*** ENTRIES SHOWN Section Begins ***
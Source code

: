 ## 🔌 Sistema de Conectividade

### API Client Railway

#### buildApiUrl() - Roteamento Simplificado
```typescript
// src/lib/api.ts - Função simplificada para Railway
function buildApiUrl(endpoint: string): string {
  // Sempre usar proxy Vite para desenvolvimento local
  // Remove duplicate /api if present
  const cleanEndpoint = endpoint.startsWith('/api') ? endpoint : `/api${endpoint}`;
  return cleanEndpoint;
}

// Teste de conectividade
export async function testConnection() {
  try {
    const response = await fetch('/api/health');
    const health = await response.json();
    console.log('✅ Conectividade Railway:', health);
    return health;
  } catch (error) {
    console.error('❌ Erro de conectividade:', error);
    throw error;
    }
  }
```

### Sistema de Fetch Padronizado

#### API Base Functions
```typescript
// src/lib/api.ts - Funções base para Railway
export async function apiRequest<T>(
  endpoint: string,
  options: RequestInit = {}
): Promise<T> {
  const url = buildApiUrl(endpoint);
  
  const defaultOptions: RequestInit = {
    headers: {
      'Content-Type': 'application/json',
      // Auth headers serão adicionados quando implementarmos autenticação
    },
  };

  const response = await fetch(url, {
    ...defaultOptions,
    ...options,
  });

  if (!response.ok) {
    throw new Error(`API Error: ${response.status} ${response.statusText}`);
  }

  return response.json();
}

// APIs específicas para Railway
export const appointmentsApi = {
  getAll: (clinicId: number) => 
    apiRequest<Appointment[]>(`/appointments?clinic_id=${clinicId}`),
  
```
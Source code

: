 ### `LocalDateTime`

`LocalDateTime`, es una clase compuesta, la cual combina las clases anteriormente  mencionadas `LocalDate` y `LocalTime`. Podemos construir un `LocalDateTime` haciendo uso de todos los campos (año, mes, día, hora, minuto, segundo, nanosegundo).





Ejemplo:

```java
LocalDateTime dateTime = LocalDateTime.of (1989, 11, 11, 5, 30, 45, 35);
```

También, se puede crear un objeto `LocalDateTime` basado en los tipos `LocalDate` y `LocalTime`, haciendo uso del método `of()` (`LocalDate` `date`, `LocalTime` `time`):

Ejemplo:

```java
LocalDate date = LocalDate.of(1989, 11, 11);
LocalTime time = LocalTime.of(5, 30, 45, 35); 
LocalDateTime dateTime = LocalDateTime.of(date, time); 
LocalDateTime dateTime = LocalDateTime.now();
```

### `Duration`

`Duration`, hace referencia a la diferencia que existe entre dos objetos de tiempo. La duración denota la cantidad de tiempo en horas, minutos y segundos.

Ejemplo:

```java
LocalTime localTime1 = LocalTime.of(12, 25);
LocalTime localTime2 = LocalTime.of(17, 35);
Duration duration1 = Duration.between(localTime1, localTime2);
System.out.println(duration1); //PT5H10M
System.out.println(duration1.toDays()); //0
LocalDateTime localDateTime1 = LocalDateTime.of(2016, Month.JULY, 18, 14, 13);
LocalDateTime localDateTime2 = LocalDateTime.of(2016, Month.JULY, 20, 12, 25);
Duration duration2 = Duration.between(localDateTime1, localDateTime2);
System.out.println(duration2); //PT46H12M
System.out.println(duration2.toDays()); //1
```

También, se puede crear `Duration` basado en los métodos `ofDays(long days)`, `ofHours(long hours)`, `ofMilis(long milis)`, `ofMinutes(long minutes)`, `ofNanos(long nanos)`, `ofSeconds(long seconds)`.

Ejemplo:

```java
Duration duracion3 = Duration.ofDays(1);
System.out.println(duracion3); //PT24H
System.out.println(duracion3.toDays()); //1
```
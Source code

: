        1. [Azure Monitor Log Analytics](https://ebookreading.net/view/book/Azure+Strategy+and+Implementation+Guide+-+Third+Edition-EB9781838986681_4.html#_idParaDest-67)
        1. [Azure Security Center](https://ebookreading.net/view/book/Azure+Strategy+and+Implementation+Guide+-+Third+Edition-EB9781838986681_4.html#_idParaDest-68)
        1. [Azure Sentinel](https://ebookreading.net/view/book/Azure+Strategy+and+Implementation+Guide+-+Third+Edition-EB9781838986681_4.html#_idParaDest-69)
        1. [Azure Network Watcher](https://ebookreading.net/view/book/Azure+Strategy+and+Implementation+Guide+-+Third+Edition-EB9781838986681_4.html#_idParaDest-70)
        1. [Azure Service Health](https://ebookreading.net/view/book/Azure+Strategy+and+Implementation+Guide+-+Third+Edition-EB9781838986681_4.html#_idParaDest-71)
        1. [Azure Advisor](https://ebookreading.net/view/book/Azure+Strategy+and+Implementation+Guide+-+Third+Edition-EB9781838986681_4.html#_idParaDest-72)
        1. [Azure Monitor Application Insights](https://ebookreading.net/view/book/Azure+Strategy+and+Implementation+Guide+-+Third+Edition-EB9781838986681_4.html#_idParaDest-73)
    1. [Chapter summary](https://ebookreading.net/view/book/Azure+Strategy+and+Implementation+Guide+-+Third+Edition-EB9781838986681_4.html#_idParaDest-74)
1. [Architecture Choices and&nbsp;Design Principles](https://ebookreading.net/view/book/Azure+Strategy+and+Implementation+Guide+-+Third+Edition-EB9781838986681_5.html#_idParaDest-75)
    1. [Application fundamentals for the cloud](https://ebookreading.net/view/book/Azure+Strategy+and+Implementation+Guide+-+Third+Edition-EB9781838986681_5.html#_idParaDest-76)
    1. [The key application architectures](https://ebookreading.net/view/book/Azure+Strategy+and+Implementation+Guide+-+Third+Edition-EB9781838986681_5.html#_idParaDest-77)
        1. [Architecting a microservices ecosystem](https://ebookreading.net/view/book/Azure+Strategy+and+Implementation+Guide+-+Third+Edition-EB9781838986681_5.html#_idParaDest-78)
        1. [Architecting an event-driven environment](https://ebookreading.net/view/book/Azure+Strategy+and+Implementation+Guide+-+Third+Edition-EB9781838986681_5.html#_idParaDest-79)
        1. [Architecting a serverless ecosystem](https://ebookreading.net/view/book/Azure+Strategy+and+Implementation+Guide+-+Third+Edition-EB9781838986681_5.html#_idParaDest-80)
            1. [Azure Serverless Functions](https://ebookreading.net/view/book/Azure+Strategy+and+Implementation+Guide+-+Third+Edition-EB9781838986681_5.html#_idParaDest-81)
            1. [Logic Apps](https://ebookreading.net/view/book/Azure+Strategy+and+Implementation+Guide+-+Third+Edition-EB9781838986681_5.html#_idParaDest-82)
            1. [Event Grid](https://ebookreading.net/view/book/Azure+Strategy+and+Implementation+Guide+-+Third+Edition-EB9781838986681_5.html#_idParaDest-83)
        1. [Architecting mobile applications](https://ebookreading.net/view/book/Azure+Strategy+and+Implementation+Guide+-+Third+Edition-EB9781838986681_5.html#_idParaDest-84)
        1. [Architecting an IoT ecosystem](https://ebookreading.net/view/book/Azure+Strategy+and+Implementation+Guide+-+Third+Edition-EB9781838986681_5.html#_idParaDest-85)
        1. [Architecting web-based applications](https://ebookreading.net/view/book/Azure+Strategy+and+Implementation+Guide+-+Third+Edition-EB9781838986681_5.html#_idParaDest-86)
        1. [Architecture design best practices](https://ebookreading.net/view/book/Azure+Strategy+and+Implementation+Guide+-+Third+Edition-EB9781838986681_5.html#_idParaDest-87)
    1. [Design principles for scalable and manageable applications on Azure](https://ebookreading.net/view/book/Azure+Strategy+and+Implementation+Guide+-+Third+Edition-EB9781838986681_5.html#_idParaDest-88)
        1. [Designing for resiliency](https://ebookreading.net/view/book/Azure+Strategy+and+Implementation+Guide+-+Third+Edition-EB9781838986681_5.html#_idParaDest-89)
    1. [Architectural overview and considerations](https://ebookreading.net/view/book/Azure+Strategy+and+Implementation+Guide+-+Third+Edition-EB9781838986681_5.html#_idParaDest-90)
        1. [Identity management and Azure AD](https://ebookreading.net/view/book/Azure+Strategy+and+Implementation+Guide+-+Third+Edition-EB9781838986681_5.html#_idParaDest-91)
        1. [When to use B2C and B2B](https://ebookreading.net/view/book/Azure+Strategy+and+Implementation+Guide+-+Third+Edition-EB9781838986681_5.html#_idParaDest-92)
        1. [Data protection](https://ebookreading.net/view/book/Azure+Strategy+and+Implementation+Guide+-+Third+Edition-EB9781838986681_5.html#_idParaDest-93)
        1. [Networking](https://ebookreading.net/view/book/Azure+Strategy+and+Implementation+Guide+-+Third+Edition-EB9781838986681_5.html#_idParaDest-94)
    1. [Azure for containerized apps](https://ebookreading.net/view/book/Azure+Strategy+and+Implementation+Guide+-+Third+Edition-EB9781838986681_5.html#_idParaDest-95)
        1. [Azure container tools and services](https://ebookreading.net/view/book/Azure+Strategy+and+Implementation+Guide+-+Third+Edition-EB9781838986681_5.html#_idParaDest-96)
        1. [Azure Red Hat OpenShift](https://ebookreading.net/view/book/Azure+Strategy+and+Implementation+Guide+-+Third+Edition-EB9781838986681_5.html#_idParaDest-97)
*** ENTRIES SHOWN Section Ends ***
• WORK ITEM
Filter the records for lines holding the string "return". Copy each one.

• EXPECTED ANSWER
  return cleanEndpoint;
    return health;
  return response.json();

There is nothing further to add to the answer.